» **What this task involves**
Write out the data below exactly as given, without any of its pictures.

[Extracted records]

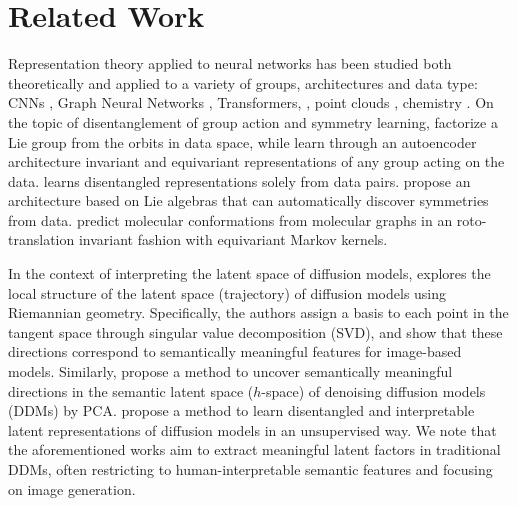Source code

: \section{Related Work}
Representation theory applied to neural networks has been studied both theoretically \citep{esteves2020theoretical, chughtai2023toy, puny2021frame, smidt2021euclidean} and applied to a variety of groups, architectures and data type: CNNs \citep{cohen2016group, romero2020attentive, liao2023lie, finzi2020generalizing,  weiler2019general, weiler20183d}, Graph Neural Networks \citep{satorras2021n}, Transformers,  \citep{geiger2022e3nn, romero2020group, hutchinson2021lietransformer}, point clouds \citep{thomas2018tensor}, 
chemistry \citep{schutt2021equivariant, le2022equivariant}.
On the topic of disentanglement of group action and symmetry learning, \citet{pfau2020disentangling} factorize a Lie group from the orbits in data space,
while \citet{winter2022unsupervised} learn through an autoencoder architecture invariant and equivariant representations of any group acting on the data. 
\citet{fumero2021learning} learns disentangled representations solely from data pairs.
\citet{dehmamy2021automatic} propose an architecture based on Lie algebras that can automatically discover symmetries from data.
\citet{xu2022geodiff} predict molecular conformations from molecular graphs
in an roto-translation invariant fashion with equivariant Markov kernels.

In the context of interpreting the latent space of diffusion models, \citet{park2023understanding} explores the local structure of the latent space (trajectory) of diffusion models using Riemannian geometry. Specifically, the authors assign a basis to each point in the tangent space through singular value decomposition (SVD), and show that these directions correspond to semantically meaningful features for image-based models. 
Similarly, \citet{haas2024discovering} propose a method to uncover semantically meaningful directions in the semantic latent space ($h$-space) \citep{wang2023infodiffusion} of denoising diffusion models (DDMs) by PCA. \citet{wang2023infodiffusion} propose a method to  learn disentangled and interpretable latent representations of diffusion models in an unsupervised way. 
We note that the aforementioned works aim to extract meaningful latent factors \cite{bertolini2023explaining, bertolini2024enhancing} in traditional DDMs, often restricting to human-interpretable semantic features and focusing on image generation.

» **Task output**
Source code

: \section{Related Work}
Representation theory applied to neural networks has been studied both theoretically \citep{esteves2020theoretical, chughtai2023toy, puny2021frame, smidt2021euclidean} and applied to a variety of groups, architectures and data type: CNNs \citep{cohen2016group, romero2020attentive, liao2023lie, finzi2020generalizing,  weiler2019general, weiler20183d}, Graph Neural Networks \citep{satorras2021n}, Transformers,  \citep{geiger2022e3nn, romero2020group, hutchinson2021lietransformer}, point clouds \citep{thomas2018tensor}, 
chemistry \citep{schutt2021equivariant, le2022equivariant}.
On the topic of disentanglement of group action and symmetry learning, \citet{pfau2020disentangling} factorize a Lie group from the orbits in data space,
while \citet{winter2022unsupervised} learn through an autoencoder architecture invariant and equivariant representations of any group acting on the data. 
\citet{fumero2021learning} learns disentangled representations solely from data pairs.
\citet{dehmamy2021automatic} propose an architecture based on Lie algebras that can automatically discover symmetries from data.
\citet{xu2022geodiff} predict molecular conformations from molecular graphs
in an roto-translation invariant fashion with equivariant Markov kernels.

In the context of interpreting the latent space of diffusion models, \citet{park2023understanding} explores the local structure of the latent space (trajectory) of diffusion models using Riemannian geometry. Specifically, the authors assign a basis to each point in the tangent space through singular value decomposition (SVD), and show that these directions correspond to semantically meaningful features for image-based models. 
Similarly, \citet{haas2024discovering} propose a method to uncover semantically meaningful directions in the semantic latent space ($h$-space) \citep{wang2023infodiffusion} of denoising diffusion models (DDMs) by PCA. \citet{wang2023infodiffusion} propose a method to  learn disentangled and interpretable latent representations of diffusion models in an unsupervised way. 
We note that the aforementioned works aim to extract meaningful latent factors \cite{bertolini2023explaining, bertolini2024enhancing} in traditional DDMs, often restricting to human-interpretable semantic features and focusing on image generation.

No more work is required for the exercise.